The London-based company used a 3D-printed scale model of The Eli & Edythe Broad Art Museum in Michigan designed by Zaha Hadid Architects to showcase the technology, which can also be used to reveal a building's structure and services.
Inition director Andy Millns described the technology as "augmented 3D-printing".
"3D-printed models have benefits and augmented reality has other benefits, so we thought we'd bring the two together to get the best of both," Millns told Dezeen. "We approached one of our existing clients, Zaha Hadid, and came up with the idea of augmenting one of their buildings."
By pointing an iPad at the 3D model, architects can call up a variety of information overlays that combine with the physical model.
The physical model sits on a patterned mat that acts as a marker, allowing the iPad to keep track of the model as the user moves around.
Millns said the technology could be particularly useful to architects when reviewing their designs or presenting to clients: "It's much easier than showing traditional architectural plans," he said.

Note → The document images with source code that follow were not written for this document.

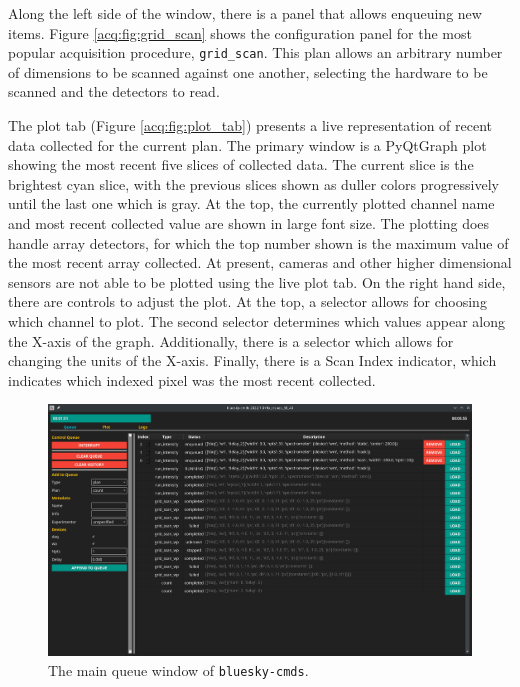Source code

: \documentclass[11pt, full]{article}
\begin{document}
Along the left side of the window, there is a panel that allows enqueuing new items.
Figure \ref{acq:fig:grid_scan} shows the configuration panel for the most popular acquisition procedure, \texttt{grid\_scan}.
This plan allows an arbitrary number of dimensions to be scanned against one another, selecting the hardware to be scanned and the detectors to read.

The plot tab (Figure \ref{acq:fig:plot_tab}) presents a live representation of recent data collected for the current plan.
The primary window is a PyQtGraph \cite{pyqtgraph} plot showing the most recent five slices of collected data.
The current slice is the brightest cyan slice, with the previous slices shown as duller colors progressively until the last one which is gray.
At the top, the currently plotted channel name and most recent collected value are shown in large font size.
The plotting does handle array detectors, for which the top number shown is the maximum value of the most recent array collected.
At present, cameras and other higher dimensional sensors are not able to be plotted using the live plot tab.
On the right hand side, there are controls to adjust the plot.
At the top, a selector allows for choosing which channel to plot.
The second selector determines which values appear along the X-axis of the graph.
Additionally, there is a selector which allows for changing the units of the X-axis.
Finally, there is a Scan Index indicator, which indicates which indexed pixel was the most recent collected.

\clearpage

\begin{landscape}
\begin{figure}
\includegraphics[width=9in]{"figures/queue_tab.png"}
	\caption{The main queue window of \texttt{bluesky-cmds}.}
\label{acq:fig:queue_tab}
\end{figure}
\end{landscape}
\end{document}
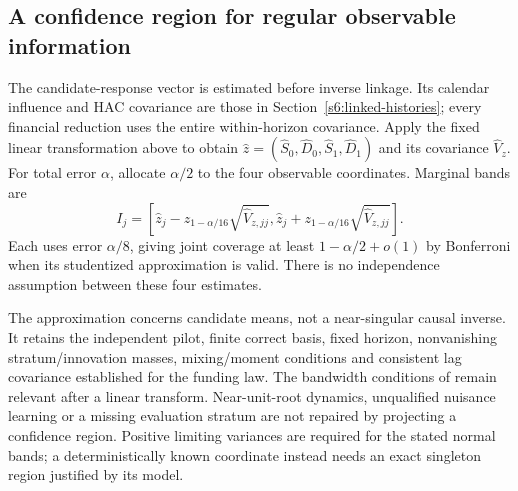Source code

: \subsection{A confidence region for regular observable information}
The candidate-response vector is estimated before inverse linkage. Its
calendar influence and HAC covariance are those in
Section~\ref{s6:linked-histories}; every financial reduction uses the entire
within-horizon covariance. Apply the fixed linear transformation above to
obtain $\widehat z=(\widehat S_0,\widehat D_0,
\widehat S_1,\widehat D_1)$ and its covariance $\widehat V_z$.
For total error $\alpha$, allocate $\alpha/2$ to the four observable
coordinates. Marginal bands are
\begin{equation}
 I_j=\left[\widehat z_j-z_{1-\alpha/16}\sqrt{\widehat V_{z,jj}},
                 \widehat z_j+z_{1-\alpha/16}\sqrt{\widehat V_{z,jj}}\right].
 \label{s61:primitive-bands}
\end{equation}
Each uses error $\alpha/8$, giving joint coverage at least
$1-\alpha/2+o(1)$ by Bonferroni when its studentized approximation is valid.
There is no independence assumption between these four estimates.

The approximation concerns candidate means, not a near-singular causal
inverse. It retains the independent pilot, finite correct basis, fixed
horizon, nonvanishing stratum/innovation masses, mixing/moment conditions
and consistent lag covariance established for the funding law. The
bandwidth conditions of \citet[Theorem 2]{newey1986} remain relevant after a
linear transform. Near-unit-root dynamics, unqualified nuisance learning or
a missing evaluation stratum are not repaired by projecting a confidence
region. Positive limiting variances are required for the stated normal
bands; a deterministically known coordinate instead needs an exact
singleton region justified by its model.

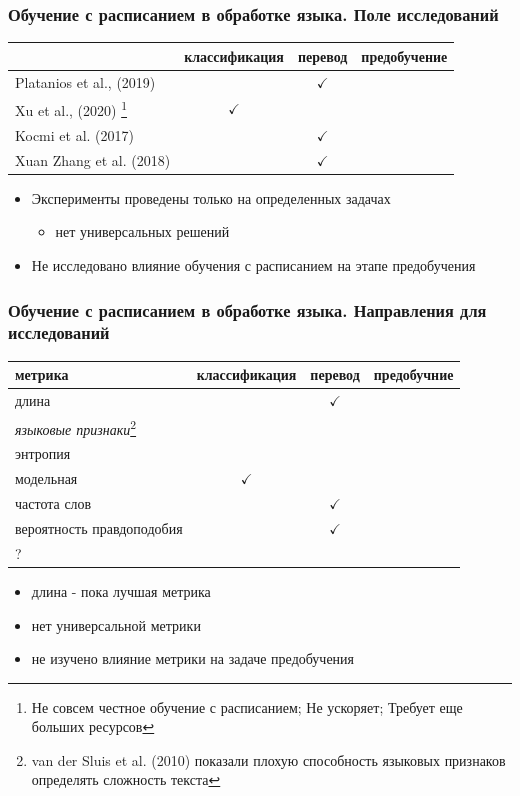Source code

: \documentclass{beamer}
\begin{document}
\begin{frame}
	\frametitle{Обучение с расписанием в обработке языка. Поле исследований}
	\begin{table}
		\begin{tabular}{l|ccc}
			 & классификация & перевод & предобучение \\
			\hline
			Platanios et al., (2019) & & $\checkmark$ & \\
			Xu et al., (2020) \footnote[1]{Не совсем честное обучение с расписанием; Не ускоряет; Требует еще больших ресурсов} & $\checkmark$ & & \\
			Kocmi et al. (2017) & & $\checkmark$ & \\
			Xuan Zhang et al. (2018) & & $\checkmark$ & \\
			\hline
		\end{tabular}
	\end{table}
	
	\begin{itemize}
		\item Эксперименты проведены только на определенных задачах
			\begin{itemize}
				\item нет универсальных решений
			\end{itemize}
		\item Не исследовано влияние обучения с расписанием на этапе предобучения
	\end{itemize}
\end{frame}

\begin{frame}
	\frametitle{Обучение с расписанием в обработке языка. Направления для исследований}
	\begin{table}
		\begin{tabular}{l|ccc}
			метрика & классификация & перевод & предобучние \\
			\hline
			длина & & $\checkmark$ & \\
			{\it языковые признаки}\footnote[1]{van der Sluis et al. (2010) показали плохую способность языковых признаков определять сложность текста} & & & \\
			энтропия & & & \\
			модельная & $\checkmark$ & & \\
			частота слов & & $\checkmark$ & \\
			вероятность правдоподобия & & $\checkmark$ & \\
			? & & & \\
			\hline
		\end{tabular}
	\end{table}
	\begin{itemize}
		\item длина - пока лучшая метрика
		\item нет универсальной метрики
		\item не изучено влияние метрики на задаче предобучения
	\end{itemize}
\end{frame}
\end{document}
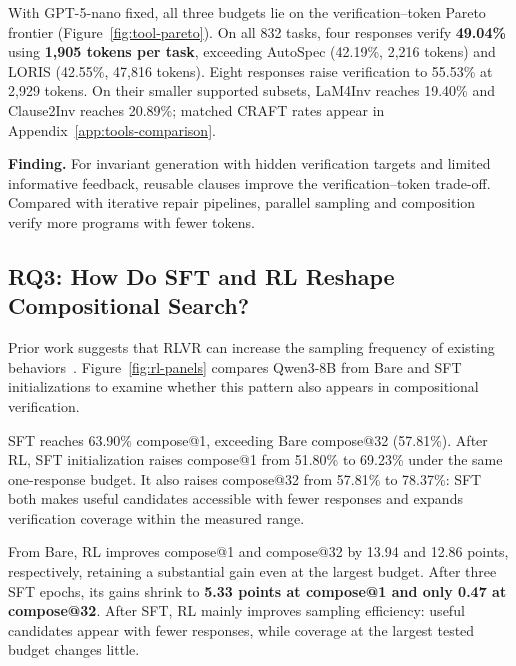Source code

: With GPT-5-nano fixed, all three \sam{} budgets lie on the verification--token
Pareto frontier (Figure~\ref{fig:tool-pareto}). On all 832 tasks, four
responses verify \textbf{49.04\%} using \textbf{1,905 tokens per task},
exceeding AutoSpec (42.19\%, 2,216 tokens) and LORIS (42.55\%, 47,816 tokens).
Eight responses raise verification to 55.53\% at 2,929 tokens. On their
smaller supported subsets, LaM4Inv reaches 19.40\% and Clause2Inv reaches
20.89\%; matched CRAFT rates appear in Appendix~\ref{app:tools-comparison}.

\begin{insightbox}
\textbf{Finding.}
For invariant generation with hidden verification targets and limited
informative feedback, reusable clauses improve the verification--token
trade-off. Compared with iterative repair pipelines, parallel sampling and
composition verify more programs with fewer tokens.
\end{insightbox}

\subsection{RQ3: How Do SFT and RL Reshape Compositional Search?}
\label{sec:exp:rl}

Prior work suggests that RLVR can increase the sampling frequency of existing
behaviors~\citep{yue2025rlcapacity}.
Figure~\ref{fig:rl-panels} compares Qwen3-8B from Bare and SFT initializations
to examine whether this pattern also appears in compositional verification.

SFT reaches 63.90\% compose@1, exceeding Bare compose@32 (57.81\%).
After RL, SFT initialization raises compose@1 from 51.80\% to 69.23\%
under the same one-response budget.
It also raises compose@32 from 57.81\% to 78.37\%: SFT both makes
useful candidates accessible with fewer responses and expands verification
coverage within the measured range.

From Bare, RL improves compose@1 and compose@32 by 13.94 and 12.86
points, respectively, retaining a substantial gain even at the largest budget.
After three SFT epochs, its gains shrink to \textbf{5.33 points at compose@1
and only 0.47 at compose@32}.  After SFT, RL mainly improves sampling
efficiency: useful candidates appear with fewer responses, while
coverage at the largest tested budget changes little.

The iPad screen can display the building in its environment with trees, passing cars and moving pedestrians and the user can switch between day and night views. Audio replicates the sound of traffic and birds during the day, with chirping crickets taking over at night.
Other views can show the building's location on a Google map or reveal windflow data, internal floorplans, wireframe views and information about the programme.
“Augmented reality in the broadest sense has already had a great impact in the built environment with regards to generating easy to understand overlays of digital information and graphics," said Shaun Farrell, head of building information modelling at Zaha Hadid Architects. "This transfers well to the smaller scale of 3D printing, allowing for direct visual context as an overlay on to a real-world replica of the project and intuitive, useable and accessible navigation."
Millns said the collaboration with Hadid was intended as a proof of concept to find out what kinds of augmented-reality data would be useful to architects.
The technology could be used to simulate events such as fire evacuations, displaying the way people would leave a building or move through a park or urban district, he added.